- Assignment -
The lines below, from the first through the one containing "with separate pagination.", are to be given again exactly, with pictures left out and nothing added.

********************

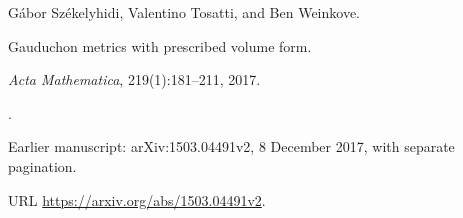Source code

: G\'abor Sz\'ekelyhidi, Valentino Tosatti, and Ben Weinkove.

\newblock Gauduchon metrics with prescribed volume form.

\newblock \emph{Acta Mathematica}, 219(1):181--211, 2017.

\newblock {}.

\newblock Earlier manuscript: arXiv:1503.04491v2, 8 December 2017, with separate pagination.

\newblock URL \url{https://arxiv.org/abs/1503.04491v2}.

********************

- Task result -
Source code

: G\'abor Sz\'ekelyhidi, Valentino Tosatti, and Ben Weinkove.

\newblock Gauduchon metrics with prescribed volume form.

\newblock \emph{Acta Mathematica}, 219(1):181--211, 2017.

\newblock {}.

\newblock Earlier manuscript: arXiv:1503.04491v2, 8 December 2017, with separate pagination.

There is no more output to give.